◆ What needs to be done: Beginning at the first line of the data, print each line exactly, stopping after the line that contains "仓库分为公开仓库和私有仓库。".

◆ Available records:
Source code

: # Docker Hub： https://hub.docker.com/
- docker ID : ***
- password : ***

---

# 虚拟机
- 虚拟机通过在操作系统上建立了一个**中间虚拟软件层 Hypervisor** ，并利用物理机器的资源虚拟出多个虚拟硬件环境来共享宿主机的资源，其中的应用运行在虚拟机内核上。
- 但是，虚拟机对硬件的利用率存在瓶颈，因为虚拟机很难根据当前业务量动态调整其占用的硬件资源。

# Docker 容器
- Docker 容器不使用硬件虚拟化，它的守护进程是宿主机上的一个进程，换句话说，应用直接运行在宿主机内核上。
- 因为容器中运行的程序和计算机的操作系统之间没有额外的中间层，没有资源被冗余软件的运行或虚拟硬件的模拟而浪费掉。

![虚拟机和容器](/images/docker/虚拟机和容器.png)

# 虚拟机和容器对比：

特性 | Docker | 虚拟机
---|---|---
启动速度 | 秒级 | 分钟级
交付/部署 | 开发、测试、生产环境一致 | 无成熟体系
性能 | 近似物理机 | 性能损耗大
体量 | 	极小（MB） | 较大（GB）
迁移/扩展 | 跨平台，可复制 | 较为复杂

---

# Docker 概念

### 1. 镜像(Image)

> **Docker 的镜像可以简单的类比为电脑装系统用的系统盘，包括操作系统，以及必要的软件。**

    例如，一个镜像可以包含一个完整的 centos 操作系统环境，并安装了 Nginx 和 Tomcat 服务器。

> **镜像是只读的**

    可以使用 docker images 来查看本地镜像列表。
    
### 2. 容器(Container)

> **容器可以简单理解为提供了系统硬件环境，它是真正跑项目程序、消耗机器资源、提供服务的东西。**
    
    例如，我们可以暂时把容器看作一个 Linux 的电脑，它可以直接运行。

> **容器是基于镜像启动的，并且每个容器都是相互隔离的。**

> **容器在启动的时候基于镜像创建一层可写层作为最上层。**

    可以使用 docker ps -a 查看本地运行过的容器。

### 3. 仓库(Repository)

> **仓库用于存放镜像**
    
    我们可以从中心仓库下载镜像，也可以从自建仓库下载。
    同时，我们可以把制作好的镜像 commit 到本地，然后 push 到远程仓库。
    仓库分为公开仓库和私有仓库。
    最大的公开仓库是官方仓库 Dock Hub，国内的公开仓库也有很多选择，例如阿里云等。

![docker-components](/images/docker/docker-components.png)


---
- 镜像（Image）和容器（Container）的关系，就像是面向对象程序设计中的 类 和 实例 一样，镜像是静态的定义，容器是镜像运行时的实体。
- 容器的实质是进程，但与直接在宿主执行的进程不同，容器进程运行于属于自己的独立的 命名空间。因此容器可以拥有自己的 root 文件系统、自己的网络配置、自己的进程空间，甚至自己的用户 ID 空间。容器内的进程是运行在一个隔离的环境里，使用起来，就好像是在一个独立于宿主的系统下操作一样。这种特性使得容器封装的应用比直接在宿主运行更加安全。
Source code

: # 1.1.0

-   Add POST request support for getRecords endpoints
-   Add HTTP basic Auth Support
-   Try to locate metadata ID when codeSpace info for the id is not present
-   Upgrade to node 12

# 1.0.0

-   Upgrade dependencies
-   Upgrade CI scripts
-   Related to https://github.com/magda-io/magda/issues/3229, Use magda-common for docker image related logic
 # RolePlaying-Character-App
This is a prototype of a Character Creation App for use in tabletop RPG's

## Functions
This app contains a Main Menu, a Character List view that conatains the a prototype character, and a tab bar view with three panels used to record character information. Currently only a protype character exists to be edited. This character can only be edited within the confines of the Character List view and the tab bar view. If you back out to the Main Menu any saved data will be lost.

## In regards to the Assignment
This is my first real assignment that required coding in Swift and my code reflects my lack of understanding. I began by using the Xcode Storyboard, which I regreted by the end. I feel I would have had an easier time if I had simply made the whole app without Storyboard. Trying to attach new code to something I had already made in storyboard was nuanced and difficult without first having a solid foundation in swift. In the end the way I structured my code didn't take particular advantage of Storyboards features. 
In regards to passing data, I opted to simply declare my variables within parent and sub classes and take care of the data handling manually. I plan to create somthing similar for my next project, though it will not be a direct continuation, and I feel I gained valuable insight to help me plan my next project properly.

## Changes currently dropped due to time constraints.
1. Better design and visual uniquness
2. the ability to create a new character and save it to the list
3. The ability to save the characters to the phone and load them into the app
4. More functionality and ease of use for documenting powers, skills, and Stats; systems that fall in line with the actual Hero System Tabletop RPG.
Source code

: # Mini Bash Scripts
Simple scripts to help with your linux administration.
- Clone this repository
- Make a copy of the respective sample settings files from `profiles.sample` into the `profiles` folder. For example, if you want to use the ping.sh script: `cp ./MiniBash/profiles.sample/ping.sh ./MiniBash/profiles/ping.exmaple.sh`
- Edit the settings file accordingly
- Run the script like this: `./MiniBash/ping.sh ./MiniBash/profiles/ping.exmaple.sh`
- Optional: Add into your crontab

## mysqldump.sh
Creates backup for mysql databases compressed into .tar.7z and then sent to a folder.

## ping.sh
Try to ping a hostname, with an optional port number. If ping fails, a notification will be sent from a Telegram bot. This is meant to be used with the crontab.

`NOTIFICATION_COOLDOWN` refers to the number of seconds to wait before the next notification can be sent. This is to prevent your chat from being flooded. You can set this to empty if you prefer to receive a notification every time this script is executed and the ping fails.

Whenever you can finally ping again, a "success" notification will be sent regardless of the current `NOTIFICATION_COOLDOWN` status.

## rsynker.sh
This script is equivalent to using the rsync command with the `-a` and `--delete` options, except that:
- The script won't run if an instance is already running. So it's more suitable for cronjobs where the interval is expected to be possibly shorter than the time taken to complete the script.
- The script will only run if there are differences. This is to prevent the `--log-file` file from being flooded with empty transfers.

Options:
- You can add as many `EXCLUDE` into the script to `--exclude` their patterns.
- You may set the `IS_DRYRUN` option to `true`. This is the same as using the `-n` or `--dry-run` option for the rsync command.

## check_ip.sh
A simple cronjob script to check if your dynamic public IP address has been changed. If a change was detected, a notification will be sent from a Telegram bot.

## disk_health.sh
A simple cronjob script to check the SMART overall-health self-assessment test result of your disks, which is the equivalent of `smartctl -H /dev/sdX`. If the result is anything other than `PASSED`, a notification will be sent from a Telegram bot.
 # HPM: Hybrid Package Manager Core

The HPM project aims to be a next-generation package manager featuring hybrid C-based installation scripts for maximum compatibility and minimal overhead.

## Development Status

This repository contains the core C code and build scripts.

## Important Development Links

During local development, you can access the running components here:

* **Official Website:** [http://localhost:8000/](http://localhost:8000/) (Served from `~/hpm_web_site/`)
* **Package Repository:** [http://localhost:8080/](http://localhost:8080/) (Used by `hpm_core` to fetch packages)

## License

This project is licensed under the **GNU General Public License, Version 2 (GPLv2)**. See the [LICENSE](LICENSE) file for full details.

◆ Exercise answer:
Source code

: # Docker Hub： https://hub.docker.com/
- docker ID : ***
- password : ***

---

# 虚拟机
- 虚拟机通过在操作系统上建立了一个**中间虚拟软件层 Hypervisor** ，并利用物理机器的资源虚拟出多个虚拟硬件环境来共享宿主机的资源，其中的应用运行在虚拟机内核上。
- 但是，虚拟机对硬件的利用率存在瓶颈，因为虚拟机很难根据当前业务量动态调整其占用的硬件资源。

# Docker 容器
- Docker 容器不使用硬件虚拟化，它的守护进程是宿主机上的一个进程，换句话说，应用直接运行在宿主机内核上。
- 因为容器中运行的程序和计算机的操作系统之间没有额外的中间层，没有资源被冗余软件的运行或虚拟硬件的模拟而浪费掉。

![虚拟机和容器](/images/docker/虚拟机和容器.png)

# 虚拟机和容器对比：

特性 | Docker | 虚拟机
---|---|---
启动速度 | 秒级 | 分钟级
交付/部署 | 开发、测试、生产环境一致 | 无成熟体系
性能 | 近似物理机 | 性能损耗大
体量 | 	极小（MB） | 较大（GB）
迁移/扩展 | 跨平台，可复制 | 较为复杂

---

# Docker 概念

### 1. 镜像(Image)

> **Docker 的镜像可以简单的类比为电脑装系统用的系统盘，包括操作系统，以及必要的软件。**

    例如，一个镜像可以包含一个完整的 centos 操作系统环境，并安装了 Nginx 和 Tomcat 服务器。

> **镜像是只读的**

    可以使用 docker images 来查看本地镜像列表。
    
### 2. 容器(Container)

> **容器可以简单理解为提供了系统硬件环境，它是真正跑项目程序、消耗机器资源、提供服务的东西。**
    
    例如，我们可以暂时把容器看作一个 Linux 的电脑，它可以直接运行。

> **容器是基于镜像启动的，并且每个容器都是相互隔离的。**

> **容器在启动的时候基于镜像创建一层可写层作为最上层。**

    可以使用 docker ps -a 查看本地运行过的容器。

### 3. 仓库(Repository)

> **仓库用于存放镜像**
    
    我们可以从中心仓库下载镜像，也可以从自建仓库下载。
    同时，我们可以把制作好的镜像 commit 到本地，然后 push 到远程仓库。
    仓库分为公开仓库和私有仓库。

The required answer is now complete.